American powered parachute

The Heldeberg Spirit 103, also called the Blue Heron Spirit 103, is an American powered parachute, designed and produced by Heldeberg Designs of Altamont, New York.

==Design and development==
As its name implies, the Spirit 103 was designed to comply with the US FAR 103 Ultralight Vehicles rules, including the category's maximum empty weight of 254 lb. The aircraft has a standard empty weight of 205 lb. It features a parachute-style high-wing, single-place accommodation, tricycle landing gear and originally a single 45 hp 2si 460 engine in pusher configuration. The 40 hp Rotax 447 and 50 hp Rotax 503 engines are used on current models.

Early models used a large sized 500 sqft parachute, whereas current models use a smaller and faster 400 sqft wing.

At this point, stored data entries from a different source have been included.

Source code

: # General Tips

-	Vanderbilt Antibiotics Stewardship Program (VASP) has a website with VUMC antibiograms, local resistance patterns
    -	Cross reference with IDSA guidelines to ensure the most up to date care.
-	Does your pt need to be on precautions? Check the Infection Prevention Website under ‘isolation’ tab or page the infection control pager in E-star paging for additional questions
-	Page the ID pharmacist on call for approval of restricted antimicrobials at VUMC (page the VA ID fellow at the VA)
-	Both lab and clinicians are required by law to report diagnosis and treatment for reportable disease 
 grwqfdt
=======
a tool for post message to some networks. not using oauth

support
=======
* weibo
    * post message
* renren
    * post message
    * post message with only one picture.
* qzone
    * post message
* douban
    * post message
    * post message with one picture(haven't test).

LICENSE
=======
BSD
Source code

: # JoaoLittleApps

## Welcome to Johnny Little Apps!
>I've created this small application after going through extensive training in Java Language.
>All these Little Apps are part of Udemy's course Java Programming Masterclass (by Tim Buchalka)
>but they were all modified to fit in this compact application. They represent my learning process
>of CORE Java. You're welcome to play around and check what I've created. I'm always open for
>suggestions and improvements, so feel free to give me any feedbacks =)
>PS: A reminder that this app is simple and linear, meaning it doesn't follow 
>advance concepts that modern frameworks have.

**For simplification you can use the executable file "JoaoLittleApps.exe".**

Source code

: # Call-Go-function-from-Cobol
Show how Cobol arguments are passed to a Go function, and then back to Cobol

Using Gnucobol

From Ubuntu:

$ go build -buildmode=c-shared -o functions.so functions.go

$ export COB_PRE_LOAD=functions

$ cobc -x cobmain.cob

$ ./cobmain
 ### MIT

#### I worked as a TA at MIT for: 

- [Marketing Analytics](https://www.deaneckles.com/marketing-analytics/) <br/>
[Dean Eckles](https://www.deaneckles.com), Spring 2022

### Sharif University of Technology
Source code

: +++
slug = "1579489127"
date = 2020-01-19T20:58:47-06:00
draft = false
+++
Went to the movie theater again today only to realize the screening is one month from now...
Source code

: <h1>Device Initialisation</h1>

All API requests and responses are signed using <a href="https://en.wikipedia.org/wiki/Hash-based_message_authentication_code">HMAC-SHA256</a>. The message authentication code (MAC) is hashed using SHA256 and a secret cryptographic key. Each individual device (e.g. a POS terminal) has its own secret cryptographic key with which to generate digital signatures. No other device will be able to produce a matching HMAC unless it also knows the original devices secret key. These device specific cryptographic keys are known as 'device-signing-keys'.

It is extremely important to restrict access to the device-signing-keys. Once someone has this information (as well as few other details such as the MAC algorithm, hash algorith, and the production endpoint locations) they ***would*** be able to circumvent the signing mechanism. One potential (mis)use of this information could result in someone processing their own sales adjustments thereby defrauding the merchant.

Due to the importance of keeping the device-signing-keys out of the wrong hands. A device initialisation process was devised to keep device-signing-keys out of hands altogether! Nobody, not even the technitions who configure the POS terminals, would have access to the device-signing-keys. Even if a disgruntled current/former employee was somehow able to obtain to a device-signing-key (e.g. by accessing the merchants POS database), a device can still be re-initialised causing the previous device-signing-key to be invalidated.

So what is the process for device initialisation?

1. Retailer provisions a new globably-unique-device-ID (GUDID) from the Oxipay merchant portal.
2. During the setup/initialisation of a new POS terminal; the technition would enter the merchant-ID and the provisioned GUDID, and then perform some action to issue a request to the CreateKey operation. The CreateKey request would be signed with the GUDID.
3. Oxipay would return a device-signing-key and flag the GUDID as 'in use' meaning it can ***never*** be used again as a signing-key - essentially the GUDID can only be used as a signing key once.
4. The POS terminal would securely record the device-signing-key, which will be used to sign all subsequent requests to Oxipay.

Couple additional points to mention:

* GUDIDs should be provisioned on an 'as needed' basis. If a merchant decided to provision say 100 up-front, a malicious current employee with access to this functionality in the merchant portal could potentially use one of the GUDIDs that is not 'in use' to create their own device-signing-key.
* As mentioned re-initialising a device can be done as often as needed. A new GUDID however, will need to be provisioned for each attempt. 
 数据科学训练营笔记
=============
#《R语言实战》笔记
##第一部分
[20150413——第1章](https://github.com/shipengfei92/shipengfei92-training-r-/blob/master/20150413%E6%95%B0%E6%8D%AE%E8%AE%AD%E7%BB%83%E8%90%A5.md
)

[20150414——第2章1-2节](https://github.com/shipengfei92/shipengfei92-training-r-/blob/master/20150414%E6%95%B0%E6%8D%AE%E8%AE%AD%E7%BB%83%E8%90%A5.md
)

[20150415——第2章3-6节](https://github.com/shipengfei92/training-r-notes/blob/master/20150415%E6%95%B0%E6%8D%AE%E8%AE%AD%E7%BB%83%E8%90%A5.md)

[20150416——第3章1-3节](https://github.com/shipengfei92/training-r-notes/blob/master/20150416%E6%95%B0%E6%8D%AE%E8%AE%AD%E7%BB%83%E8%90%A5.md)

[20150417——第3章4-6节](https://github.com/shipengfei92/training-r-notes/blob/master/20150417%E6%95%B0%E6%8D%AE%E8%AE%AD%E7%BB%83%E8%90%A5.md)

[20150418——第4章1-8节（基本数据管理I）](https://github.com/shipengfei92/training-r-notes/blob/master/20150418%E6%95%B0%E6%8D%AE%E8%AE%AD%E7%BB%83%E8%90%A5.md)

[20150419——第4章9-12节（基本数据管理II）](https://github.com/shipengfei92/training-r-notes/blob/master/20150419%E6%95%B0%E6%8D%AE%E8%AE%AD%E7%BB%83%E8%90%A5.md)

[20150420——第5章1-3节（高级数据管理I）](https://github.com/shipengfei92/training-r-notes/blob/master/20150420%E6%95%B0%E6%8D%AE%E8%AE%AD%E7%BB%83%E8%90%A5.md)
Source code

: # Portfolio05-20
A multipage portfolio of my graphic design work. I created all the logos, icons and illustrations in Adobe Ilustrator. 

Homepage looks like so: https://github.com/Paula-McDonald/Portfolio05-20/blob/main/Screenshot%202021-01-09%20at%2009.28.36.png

The aircraft is built from a combination of bolted aluminium and stainless steel tubing. It features a double ring propeller guard that has been roll-over tested. The 5 u.s.gal fuel tank is made from aluminium. In flight steering is accomplished via foot pedals, or optionally a control stick, that actuate the canopy brakes, creating roll and yaw. On the ground the aircraft has lever-controlled nosewheel steering. The main landing gear incorporates gas strut suspension. The aircraft is factory supplied in the form of an assembly kit that requires 30–50 hours to complete.

Originally marketed by the factory under their own name, the aircraft is now marketed under the brand name Blue Heron, although the manufacturer remains the same.